Begitu bahagianya melihat teman seperjuangan tidur nyenyak tanpa
beban. Teman senang, otomatis gue senang. Kalau susah, kita juga kudu
sama-sama susah. Demikianlah penderitaan anak kos. Hidupnya beda-beda
tipis, dengan lirik lagu Slank, “Biar ga punya apa-apa, tapi banyak
cinta”. Cinta? Iya cinta.. Cinta yang bersemi di antara kami memang
sudah cukup lama. Gue dan Idham sudah menjalin hubungan gelap ini
semenjak kami hidup bersama dalam satu atap.
Gue sebenarnya malu mengakui ini. Tapi, apa boleh buat. Gua harus jujur. Dari sinilah gue belajar merasakan kemanisan dari sesuatu yang pahit. Menjadikan gubuk derita sebagai batu loncatan hubungan kami di masa mendatang. Hubungan yang penuh dinamika dan konsekuensi sosial yang sangat berat. Yakni, hubungan dari sebuah keterikatan fisik yang sangat vital. Semboyan dari hubungan tersebut adalah, “Punya lo, punya gue juga”. Yang berarti kolor lo, boleh dong gue pake? Haha
Jadi, maksudnya adalah hubungan kami semakin erat. Karena, kami punya kebiasaan tukar-tukaran kolor setiap seminggu sekali. Mungkin bagi sebagian orang, ini adalah sesuatu yang menjijikan. Tapi, bagi kami; ini merupakan aktivitas yang membuat hubungan pertemanan semakin erat dan sangat menolong di saat-saat sulit. Masa sih?
Mau bukti? Untuk lebih jelasnya, Simak cerita berikut ini!
Suatu ketika, Idham memakai kolor yang gue punya. Begitu pun sebaliknya. Kolor punya gue berwarna pink dan Idham kuning.

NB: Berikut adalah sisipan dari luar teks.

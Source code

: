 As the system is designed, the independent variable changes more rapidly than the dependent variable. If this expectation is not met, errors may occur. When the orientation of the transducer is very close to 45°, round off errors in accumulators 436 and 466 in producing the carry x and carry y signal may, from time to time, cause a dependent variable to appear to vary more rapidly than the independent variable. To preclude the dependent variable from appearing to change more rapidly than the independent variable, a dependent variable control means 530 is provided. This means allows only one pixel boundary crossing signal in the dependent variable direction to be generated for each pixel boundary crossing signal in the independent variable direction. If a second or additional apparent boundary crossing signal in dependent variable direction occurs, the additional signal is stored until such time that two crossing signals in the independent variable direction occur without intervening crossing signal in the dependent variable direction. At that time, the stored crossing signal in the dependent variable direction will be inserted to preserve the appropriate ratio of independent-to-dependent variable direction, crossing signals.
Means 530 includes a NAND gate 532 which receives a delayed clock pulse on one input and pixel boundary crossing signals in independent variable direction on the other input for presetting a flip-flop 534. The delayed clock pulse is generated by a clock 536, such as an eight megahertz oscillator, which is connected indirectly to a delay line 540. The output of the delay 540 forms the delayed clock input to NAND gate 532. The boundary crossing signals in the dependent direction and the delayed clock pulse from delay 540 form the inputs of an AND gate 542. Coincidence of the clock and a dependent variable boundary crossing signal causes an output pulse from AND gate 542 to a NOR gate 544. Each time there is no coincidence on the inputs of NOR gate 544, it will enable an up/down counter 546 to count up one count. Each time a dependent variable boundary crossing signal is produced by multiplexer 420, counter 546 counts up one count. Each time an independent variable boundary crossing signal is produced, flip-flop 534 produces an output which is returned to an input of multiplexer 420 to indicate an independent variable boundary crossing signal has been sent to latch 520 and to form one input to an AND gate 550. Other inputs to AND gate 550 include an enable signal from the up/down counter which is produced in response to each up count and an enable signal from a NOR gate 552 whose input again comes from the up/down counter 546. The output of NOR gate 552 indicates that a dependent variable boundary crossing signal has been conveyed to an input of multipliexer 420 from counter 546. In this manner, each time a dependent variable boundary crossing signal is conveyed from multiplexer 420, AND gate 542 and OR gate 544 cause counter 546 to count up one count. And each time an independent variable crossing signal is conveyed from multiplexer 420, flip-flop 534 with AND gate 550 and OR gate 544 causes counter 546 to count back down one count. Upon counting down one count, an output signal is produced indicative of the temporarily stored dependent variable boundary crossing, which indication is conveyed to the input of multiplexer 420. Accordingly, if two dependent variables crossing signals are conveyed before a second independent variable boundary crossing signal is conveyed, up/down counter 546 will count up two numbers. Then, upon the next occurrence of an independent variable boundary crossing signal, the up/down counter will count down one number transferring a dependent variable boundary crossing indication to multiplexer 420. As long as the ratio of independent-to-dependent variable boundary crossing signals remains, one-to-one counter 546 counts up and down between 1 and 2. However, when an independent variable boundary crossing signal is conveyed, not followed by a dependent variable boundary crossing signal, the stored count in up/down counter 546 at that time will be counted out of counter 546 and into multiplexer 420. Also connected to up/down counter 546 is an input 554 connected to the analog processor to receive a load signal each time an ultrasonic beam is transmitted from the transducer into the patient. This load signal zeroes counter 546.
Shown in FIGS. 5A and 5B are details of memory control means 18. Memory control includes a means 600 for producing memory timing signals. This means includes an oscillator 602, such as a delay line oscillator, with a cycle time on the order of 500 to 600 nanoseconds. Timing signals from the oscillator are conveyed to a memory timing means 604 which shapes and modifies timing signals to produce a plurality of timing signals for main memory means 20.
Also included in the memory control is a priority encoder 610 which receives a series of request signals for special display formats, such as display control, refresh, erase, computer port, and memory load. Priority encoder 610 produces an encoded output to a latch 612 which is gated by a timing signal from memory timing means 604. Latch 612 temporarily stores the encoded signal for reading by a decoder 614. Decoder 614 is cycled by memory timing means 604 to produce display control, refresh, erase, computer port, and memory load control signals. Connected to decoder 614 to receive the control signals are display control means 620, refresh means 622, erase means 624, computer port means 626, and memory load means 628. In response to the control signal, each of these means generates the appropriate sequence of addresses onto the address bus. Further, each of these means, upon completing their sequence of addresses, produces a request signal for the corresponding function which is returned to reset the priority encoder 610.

Nah, kebetulan hari itu, jatuh tempo kreditan papan penggilesan yang Idham beli 7 bulan lalu. Tukang kredit itu pun datang dengan memakai jas dan berdasi bak orang melamar kerja di perusahaan asuransi perut buncit.
“Woyyy… Buka pintunya! Mane si Idham?! Utang papan penggilesan aja sampe nunggak 6 bulan lo?! Rugi banda nih gue!” Sahut lantang sang tukang kredit seperti pasukan pengibar bendera.
“Waduh gimane nih, Tar? Gue belum bisa bayar nih”. Ujar Idham panik
“Tenang… tenang… Lo serahin semua sama gue.” Gumam gue sembari menepuk dada.
“Kalau sampai hitungan tiga, kaga dibuka… Pintunya bakal gue dobrak. Satu… dua… tigaaa!!!”
Tukang kredit tersebut, berlari mengambil ancang-ancang untuk mendobrak pintu. Namun, sebelum pintu terdobrak, gue sudah lebih dulu membuka pintu. Alhasil, dia kebablasan dan nabrak tembok. Haha
“Braaaakk.” Tembok papan tertabrak manusia yang tak berperikepapanan.
“Haduh, bang. Sakit yaaa? Sorry bang, saya ga sengaja.” Ujar gue sambil membopongnya
“Engga kok, ga sakit. Cuma senut… senut.”
“Duduk dulu, bang. Maaf nih, ga ada kursinya. Maklumlah anak kosan.”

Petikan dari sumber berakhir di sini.